Laintal Ay se sorprendió al oír que la tímida muchacha abandonaba el tono habitualmente deferente y hablaba de ese modo a Shay Tal; había cambiado tanto como el clima. A Shay Tal no parecía molestarle.

—¿Para qué sirven los pasajes subterráneos? —preguntó él—. ¿Qué significan?

—Son sólo reliquias de un pasado olvidado —respondió Vry—. El futuro está en el aire.

Pero Shay Tal dijo con firmeza: —Demuestran lo que niega Aoz Roon; que esta granja donde vivimos fue en un tiempo una gran ciudad, con artes y ciencias, y numerosos habitantes mejores que nosotros. Había más gente, mucha más, ahora toda convertida en fessupos, hermosamente vestida, como solía vestirse Loil Bry. Y tenían muchos pensamientos como aves resplandecientes en sus cabezas. Y de todo eso lo único que queda somos nosotros, con barro en las cabezas.

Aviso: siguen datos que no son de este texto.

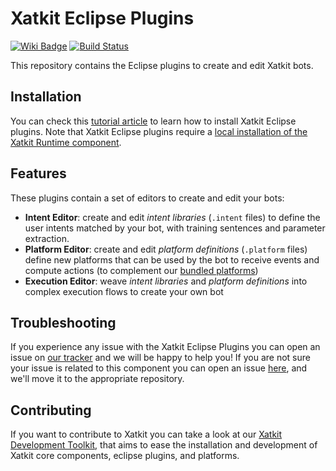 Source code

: Xatkit Eclipse Plugins
=====

[![Wiki Badge](https://img.shields.io/badge/doc-wiki-blue)](https://github.com/xatkit-bot-platform/xatkit-releases/wiki)
[![Build Status](https://travis-ci.com/xatkit-bot-platform/xatkit-eclipse.svg?branch=master)](https://travis-ci.com/xatkit-bot-platform/xatkit-eclipse)

This repository contains the Eclipse plugins to create and edit Xatkit bots.

## Installation

You can check this [tutorial article](https://github.com/xatkit-bot-platform/xatkit-releases/wiki/Installation#install-xatkit-eclipse-plugins) to learn how to install Xatkit Eclipse plugins. Note that Xatkit Eclipse plugins require a [local installation of the Xatkit Runtime component](https://github.com/xatkit-bot-platform/xatkit-releases/wiki/Installation).

## Features

These plugins contain a set of editors to create and edit your bots:
- **Intent Editor**: create and edit *intent libraries* (`.intent` files) to define the user intents matched by your bot, with training sentences and parameter extraction.
- **Platform Editor**: create and edit *platform definitions* (`.platform` files) define new platforms that can be used by the bot to receive events and compute actions (to complement our [bundled platforms](https://github.com/xatkit-bot-platform/xatkit-releases/releases))
- **Execution Editor**: weave *intent libraries* and *platform definitions* into complex execution flows to create your own bot

## Troubleshooting

If you experience any issue with the Xatkit Eclipse Plugins you can open an issue on [our tracker](https://github.com/xatkit-bot-platform/xatkit-eclipse/issues) and we will be happy to help you! If you are not sure your issue is related to this component you can open an issue [here](https://github.com/xatkit-bot-platform/xatkit-releases/issues), and we'll move it to the appropriate repository.

## Contributing

If you want to contribute to Xatkit you can take a look at our [Xatkit Development Toolkit](https://github.com/xatkit-bot-platform/xatkit-dev), that aims to ease the installation and development of Xatkit core components, eclipse plugins, and platforms.

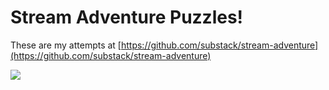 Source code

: # Stream Adventure Puzzles!

These are my attempts at [https://github.com/substack/stream-adventure](https://github.com/substack/stream-adventure)

![](https://pbs.twimg.com/media/BuZttPgIQAEmN6a.png)
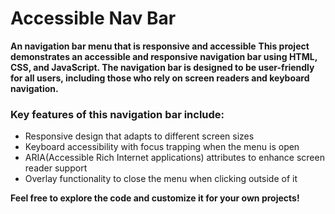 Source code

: # Accessible Nav Bar
**An navigation bar menu that is responsive and accessible**
**This project demonstrates an accessible and responsive navigation bar using HTML, CSS, and JavaScript. The navigation bar is designed to be user-friendly for all users, including those who rely on screen readers and keyboard navigation.**

### Key features of this navigation bar include:
- Responsive design that adapts to different screen sizes
- Keyboard accessibility with focus trapping when the menu is open
- ARIA(Accessible Rich Internet applications) attributes to enhance screen reader support
- Overlay functionality to close the menu when clicking outside of it

**Feel free to explore the code and customize it for your own projects!** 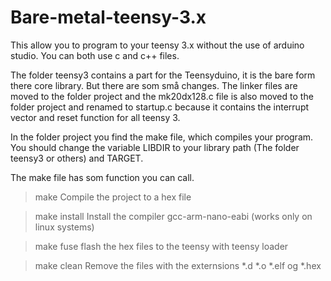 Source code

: # Bare-metal-teensy-3.x
This allow you to program to your teensy 3.x without the use of arduino studio. You can both use c and c++ files. 

The folder teensy3 contains a part for the Teensyduino, it is the bare form there core library. But there are som små changes. The linker files are moved to the folder project and the mk20dx128.c file is also moved to the folder project and renamed to startup.c because it contains the interrupt vector and reset function for all teensy 3. 


In the folder project you find the make file, which compiles your program. You should change the variable LIBDIR to your library path (The folder teensy3 or others) and TARGET. 

The make file has som function you can call. 

> make 
Compile the project to a hex file

> make install 
Install the compiler gcc-arm-nano-eabi (works only on linux systems)

> make fuse
flash the hex files to the teensy with teensy loader

> make clean
Remove the files with the externsions *.d *.o *.elf og *.hex
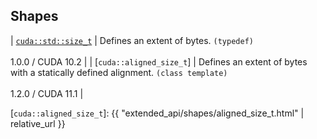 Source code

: ## Shapes

| [`cuda::std::size_t`]    | Defines an extent of bytes. `(typedef)`                                            <br/><br/> 1.0.0 / CUDA 10.2 |
| [`cuda::aligned_size_t`] | Defines an extent of bytes with a statically defined alignment. `(class template)` <br/><br/> 1.2.0 / CUDA 11.1 |


[`cuda::std::size_t`]: https://en.cppreference.com/w/cpp/types/size_t

[`cuda::aligned_size_t`]: {{ "extended_api/shapes/aligned_size_t.html" | relative_url }}


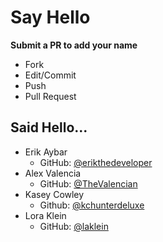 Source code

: # Say Hello

**Submit a PR to add your name**

- Fork
- Edit/Commit
- Push
- Pull Request

## Said Hello...

- Erik Aybar
    - GitHub: [@erikthedeveloper](http://github.com/erikthedeveloper)
- Alex Valencia
    - GitHub: [@TheValencian](http://github.com/TheValencian)
- Kasey Cowley
	- Github: [@kchunterdeluxe](http://github.com/kchunterdeluxe)
- Lora Klein
    - GitHub: [@laklein](http://github.com/laklein)
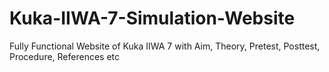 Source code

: # Kuka-IIWA-7-Simulation-Website
Fully Functional Website of Kuka IIWA 7 with Aim, Theory, Pretest, Posttest, Procedure, References etc
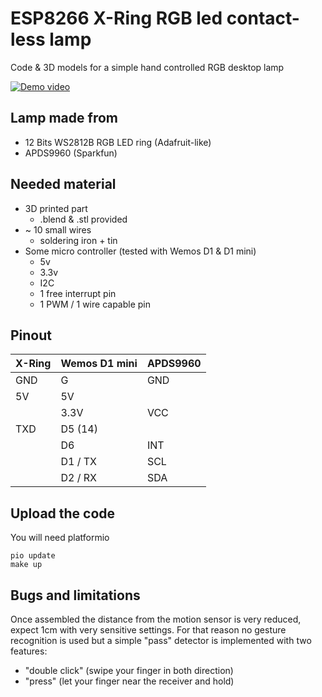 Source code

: # ESP8266 X-Ring RGB led contact-less lamp

Code & 3D models for a simple hand controlled RGB desktop lamp

[![Demo video](https://img.youtube.com/vi/k0g8ce4BeVI/0.jpg)](https://www.youtube.com/watch?v=k0g8ce4BeVI)

## Lamp made from

- 12 Bits WS2812B RGB LED ring (Adafruit-like)
- APDS9960 (Sparkfun)

## Needed material

- 3D printed part
    - .blend & .stl provided
- ~ 10 small wires
    - soldering iron + tin
- Some micro controller (tested with Wemos D1 & D1 mini)
    - 5v
    - 3.3v
    - I2C
    - 1 free interrupt pin
    - 1 PWM / 1 wire capable pin

## Pinout


| X-Ring    | Wemos D1 mini |  APDS9960 |
|-----------|---------------|-----------|
| GND       | G             |  GND      |
| 5V        | 5V            |           |
|           | 3.3V          |  VCC      |
| TXD       | D5  (14)      |           |
|           | D6            |  INT      |
|           | D1 / TX       |  SCL      |
|           | D2 / RX       |  SDA      |

## Upload the code

You will need platformio

    pio update
    make up

## Bugs and limitations

Once assembled the distance from the motion sensor is very reduced, expect 1cm with very sensitive settings.
For that reason no gesture recognition is used but a simple "pass" detector is implemented with two features:

- "double click" (swipe your finger in both direction)
- "press" (let your finger near the receiver and hold)

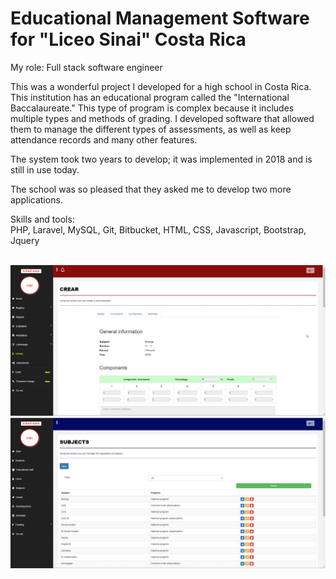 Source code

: <h1>Educational Management Software for "Liceo Sinai" Costa Rica</h1>

<span>My role: Full stack software engineer</span>
<br>
<p>
This was a wonderful project I developed for a high school in Costa Rica. This institution has an educational program called the "International Baccalaureate." This type of program is complex because it includes multiple types and methods of grading.
I developed software that allowed them to manage the different types of assessments, as well as keep attendance records and many other features.

The system took two years to develop; it was implemented in 2018 and is still in use today.

The school was so pleased that they asked me to develop two more applications.
</p>
<span>Skills and tools:</span>
<br>
<div>
	PHP, Laravel, MySQL, Git, Bitbucket, HTML, CSS, Javascript, Bootstrap, Jquery
</div>

<br><img src="resources/custom made software.png">
<br><img src="resources/custom made software II.png">
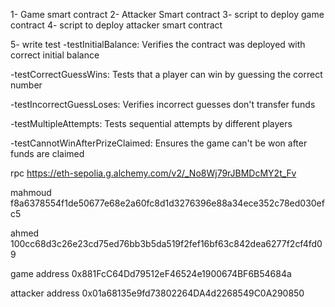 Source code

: 1- Game smart contract
2- Attacker Smart contract
3- script to deploy game contract
4- script to deploy attacker smart contract

5- write test 
   -testInitialBalance: Verifies the contract was deployed with correct initial balance

   -testCorrectGuessWins: Tests that a player can win by guessing the correct number

   -testIncorrectGuessLoses: Verifies incorrect guesses don't transfer funds

   -testMultipleAttempts: Tests sequential attempts by different players

   -testCannotWinAfterPrizeClaimed: Ensures the game can't be won after funds are claimed






rpc 
https://eth-sepolia.g.alchemy.com/v2/_No8Wj79rJBMDcMY2t_Fv

mahmoud
f8a6378554f1de50677e68e2a60fc8d1d3276396e88a34ece352c78ed030efc5

ahmed
100cc68d3c26e23cd75ed76bb3b5da519f2fef16bf63c842dea6277f2cf4fd09

game address
0x881FcC64Dd79512eF46524e1900674BF6B54684a

attacker address
0x01a68135e9fd73802264DA4d2268549C0A290850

Durante la conversación, Shay Tal se refirió una y otra vez a Aoz Roon, mirando el rincón oscuro del cuarto.

El frío desapareció, y llegaron las lluvias, y luego hubo nuevamente frío, como si el clima de esa época hubiese sido preparado para castigar a la gente de Embruddock. Las mujeres trabajaban y soñaban con otros lugares.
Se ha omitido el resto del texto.